Authored by saghir on Jun 1 2022, 12:16 PM.

Details

Summary

This patch fixes the load and store quadword instructions on
PowerPC to use correct offset and base address.

Diff Detail

Event Timeline

saghir created this revision.Jun 1 2022, 12:16 PM
Herald added a project: Restricted Project. · View Herald TranscriptJun 1 2022, 12:16 PM
saghir requested review of this revision.Jun 1 2022, 12:16 PM
Herald added a project: Restricted Project. · View Herald TranscriptJun 1 2022, 12:16 PM
saghir added reviewers: Restricted Project, nemanjai, stefanp.Jun 1 2022, 12:17 PM
saghir updated this revision to Diff 433505.Jun 1 2022, 1:02 PM

Use string substitution blocks for matching register and offset.

lkail added a subscriber: lkail.EditedJun 1 2022, 3:59 PM

I think the root cause here is lq/stq is lacking x-form. There are LQX_PSEUDO and STQX_PSEUDO defined to assist accessing big offset inside stack/heap, but they are expanded pre-RA. I think we should expand them in PPCAtomicExpandPass(which is after prologepilog) and make lq/stq's x-form mapping to LQX_PSEUDO/STQX_PSEUDO.

I think the root cause here is lq/stq is lacking x-form. There are LQX_PSEUDO and STQX_PSEUDO defined to assist accessing big offset inside stack/heap, but they are expanded pre-RA. I think we should expand them in PPCAtomicExpandPass(which is after prologepilog) and make lq/stq's x-form mapping to LQX_PSEUDO/STQX_PSEUDO.

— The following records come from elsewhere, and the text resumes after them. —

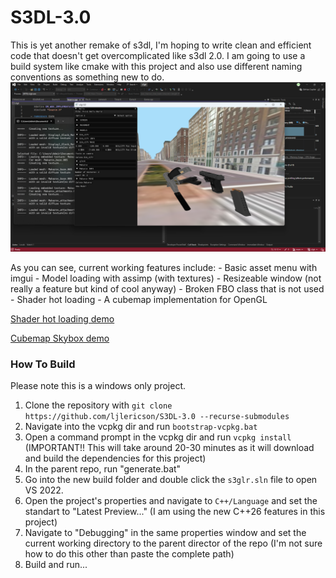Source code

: # S3DL-3.0

This is yet another remake of s3dl, I'm hoping to write clean and efficient code that doesn't get overcomplicated like s3dl 2.0. I am going to use a build system like cmake with this project and also use different naming conventions as something new to do.
![Preview Image](Preview.png)

As you can see, current working features include:
	- Basic asset menu with imgui
	- Model loading with assimp (with textures)
	- Resizeable window (not really a feature but kind of cool anyway)
	- Broken FBO class that is not used
	- Shader hot loading
	- A cubemap implementation for OpenGL

[Shader hot loading demo](https://www.youtube.com/watch?v=hBruc6g3oms)

[Cubemap Skybox demo](https://youtu.be/w4jdCTSfflE)

### How To Build
Please note this is a windows only project. 
1. Clone the repository with `git clone https://github.com/ljlericson/S3DL-3.0 --recurse-submodules`
2. Navigate into the vcpkg dir and run `bootstrap-vcpkg.bat`
3. Open a command prompt in the vcpkg dir and run `vcpkg install` (IMPORTANT!! This will take around 20-30 minutes as it will download and build the dependencies for this project)
4. In the parent repo, run "generate.bat"
5. Go into the new build folder and double click the `s3glr.sln` file to open VS 2022.
6. Open the project's properties and navigate to `C++/Language` and set the standart to "Latest Preview..." (I am using the new C++26 features in this project)
7. Navigate to "Debugging" in the same properties window and set the current working directory to the parent director of the repo (I'm not sure how to do this other than paste the complete path)
8. Build and run...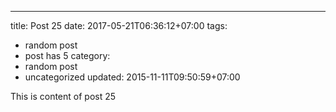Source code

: ---
title: Post 25
date: 2017-05-21T06:36:12+07:00
tags:
  - random post
  - post has 5
category:
  - random post
  - uncategorized
updated: 2015-11-11T09:50:59+07:00

This is content of post 25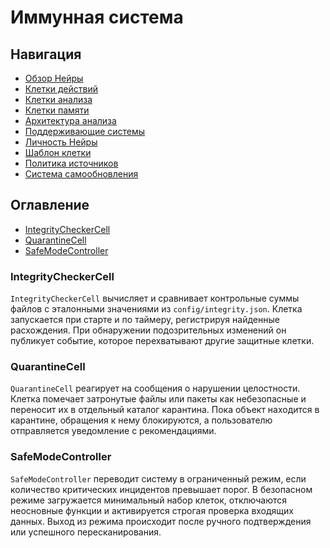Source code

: # Иммунная система

## Навигация
- [Обзор Нейры](README.md)
- [Клетки действий](cells/action-cells.md)
- [Клетки анализа](cells/analysis-cells.md)
- [Клетки памяти](cells/memory-cells.md)
- [Архитектура анализа](system/analysis-architecture.md)
- [Поддерживающие системы](system/support-systems.md)
- [Личность Нейры](meta/personality.md)
- [Шаблон клетки](cells/cell-template.md)
- [Политика источников](system/source-policy.md)
- [Система самообновления](system/self-updating-system.md)

## Оглавление
- [IntegrityCheckerCell](#integritycheckercell)
- [QuarantineCell](#quarantinecell)
- [SafeModeController](#safemodecontroller)

### IntegrityCheckerCell
`IntegrityCheckerCell` вычисляет и сравнивает контрольные суммы файлов с эталонными значениями из `config/integrity.json`. Клетка запускается при старте и по таймеру, регистрируя найденные расхождения. При обнаружении подозрительных изменений он публикует событие, которое перехватывают другие защитные клетки.

### QuarantineCell
`QuarantineCell` реагирует на сообщения о нарушении целостности. Клетка помечает затронутые файлы или пакеты как небезопасные и переносит их в отдельный каталог карантина. Пока объект находится в карантине, обращения к нему блокируются, а пользователю отправляется уведомление с рекомендациями.

### SafeModeController
`SafeModeController` переводит систему в ограниченный режим, если количество критических инцидентов превышает порог. В безопасном режиме загружается минимальный набор клеток, отключаются неосновные функции и активируется строгая проверка входящих данных. Выход из режима происходит после ручного подтверждения или успешного пересканирования.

This really doesn't seem like an instruction we should be expanding prior to RA (i.e. there is no reason for it to be a PPCCustomInserterPseudo). It should probably just be a PPCPostRAExpPseudo. That would be expanded in PPCInstrInfo::expandPostRAPseudo(). Wouldn't that be late enough?

nemanjai requested changes to this revision.Jun 1 2022, 5:56 PM

In any case, this works if the offset fits but not if it doesn't. So we're just kicking the can down the road a little bit. We need to add the X-Form pseudo to the ImmToIdxMap and expand it at the appropriate time.

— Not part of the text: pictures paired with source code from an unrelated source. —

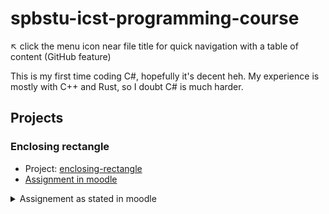 # spbstu-icst-programming-course

:arrow_upper_left: click the menu icon near file title for quick navigation with a table of content (GitHub feature)

This is my first time coding C#, hopefully it's decent heh.
My experience is mostly with C++ and Rust, so I doubt C# is much harder.

## Projects

### Enclosing rectangle

- Project: [enclosing-rectangle](enclosing-rectangle)
- [Assignment in moodle](https://dl.spbstu.ru/mod/assign/view.php?id=48191)

<details><summary>Assignement as stated in moodle</summary>

> #### Задание: Охватывающий прямоугольник
> Задайте структуру, которая бы описывала прямоугольник на плоскости. Предположить, что стороны прямоугольника параллельны осям. Координаты вершин - тип double.
> Разработайте функцию на вход которой подается массив прямоугольников (размер массива не более 1000). Функция должна возвращать прямоугольник, который бы охватывал все входящие в массив прямоугольники.
> 
> <details><summary>Пример</summary>
> 
> ![Picture of 4 rectangles enclosed tightly by a bigger one](enclosing-rectangle/enclosing-rectangle-example.jpg)
> 
> </details>
> 
> Разработайте функцию на вход которой подается массив прямоугольников (размер массива не более 1000). Функция должна возвращать прямоугольник, который бы охватывал все входящие в массив прямоугольники.

</details>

This revision now requires changes to proceed.Jun 1 2022, 5:56 PM
lkail added a comment.Jun 1 2022, 6:35 PM

That would be expanded in PPCInstrInfo::expandPostRAPseudo()

Looks also viable as long as we do it after prologepilog.

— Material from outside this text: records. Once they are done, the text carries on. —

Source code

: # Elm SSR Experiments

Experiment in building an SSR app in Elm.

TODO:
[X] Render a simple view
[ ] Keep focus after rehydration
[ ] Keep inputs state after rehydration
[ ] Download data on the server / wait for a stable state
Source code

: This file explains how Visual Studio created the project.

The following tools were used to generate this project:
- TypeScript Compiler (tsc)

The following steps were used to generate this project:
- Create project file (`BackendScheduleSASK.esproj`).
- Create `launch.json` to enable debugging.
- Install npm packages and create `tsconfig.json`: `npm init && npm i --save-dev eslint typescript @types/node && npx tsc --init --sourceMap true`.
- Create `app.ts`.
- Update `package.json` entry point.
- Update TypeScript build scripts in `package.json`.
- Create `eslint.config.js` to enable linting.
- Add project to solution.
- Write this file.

Note that we might need an additional register in outs to keep the result of the sum of two registers in memrr.

// handle x-form during isel.
def LQX_PSEUDO : PPCPostRAExpPseudo<(outs g8prc:$RTp, g8rc:$scratch),
                                    (ins memrr:$src), "#LQX_PSEUDO", []>;
def STQX_PSEUDO : PPCPostRAExpPseudo<(outs g8rc:$scratch),
                                     (ins g8prc:$RSp, memrr:$dst),
                                     "#STQX_PSEUDO", []>;
saghir updated this revision to Diff 436760.Jun 14 2022, 6:06 AM

Handle unaligned offsets and offsets that do not fit in the instruction.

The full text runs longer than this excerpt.